Incendio devasta il Gargano: fiamme da Peschici a Zaiana, evacuati i turisti in mare
Vento e caldo alimentano le fiamme tra macchia mediterranea e pinete: chiusa la litoranea Vieste-Peschici, disagi anche a Cagnano Varano
Un vasto incendio si è sviluppato nella tarda mattinata odierna in località Pile Fraballe, nelle campagne alle porte di Peschici, vicino a Difesa di Manaccora. Spinte dal vento, le fiamme hanno divorato ettari di macchia mediterranea e pinete di Aleppo, propagandosi fino alla baia di Zaiana, lungo la costa del Gargano. Una densa colonna di fumo è visibile a decine di chilometri di distanza.
Sul posto sono al lavoro le autobotti dei vigili del fuoco e la protezione civile, supportati da un mezzo aereo che ha già effettuato diversi lanci d'acqua.
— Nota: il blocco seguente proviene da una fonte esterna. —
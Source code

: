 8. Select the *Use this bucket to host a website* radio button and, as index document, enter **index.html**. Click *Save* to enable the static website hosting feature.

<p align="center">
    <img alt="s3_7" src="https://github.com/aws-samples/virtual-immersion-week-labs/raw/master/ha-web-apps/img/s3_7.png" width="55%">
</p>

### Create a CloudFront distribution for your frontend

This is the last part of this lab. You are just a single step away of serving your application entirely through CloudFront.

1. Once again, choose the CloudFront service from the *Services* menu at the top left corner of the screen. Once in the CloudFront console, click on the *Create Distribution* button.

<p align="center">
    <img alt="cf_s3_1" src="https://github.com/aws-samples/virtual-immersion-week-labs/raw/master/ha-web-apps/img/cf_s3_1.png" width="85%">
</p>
Il sindaco di Peschici, Luigi D'Arenzo, ha precisato che le circa dieci abitazioni rurali presenti nella zona non sono state raggiunte dal rogo e che è atteso l'arrivo di un canadair da Roma per rinforzare le operazioni.
Turisti in salvo via mare
La Guardia costiera ha avviato l'evacuazione via mare dei bagnanti presenti sulle spiagge della litoranea tra Peschici e Vieste. Il Comune ha aperto la scuola elementare di via Montesanto come punto di accoglienza per chi necessita di assistenza o di un rifugio sicuro.
Viabilità in tilt
L'incendio ha imposto la chiusura della provinciale 52, la litoranea Vieste-Peschici: i bus del trasporto pubblico sono stati deviati sulla statale 89, con le fermate di Manaccore temporaneamente soppresse. Il fronte del fuoco ha interessato anche il territorio di Cagnano Varano, dove l'Anas ha chiuso in via precauzionale un tratto della statale 693 "dei Laghi di Lesina e Varano", tra il km 27 e il km 29,600.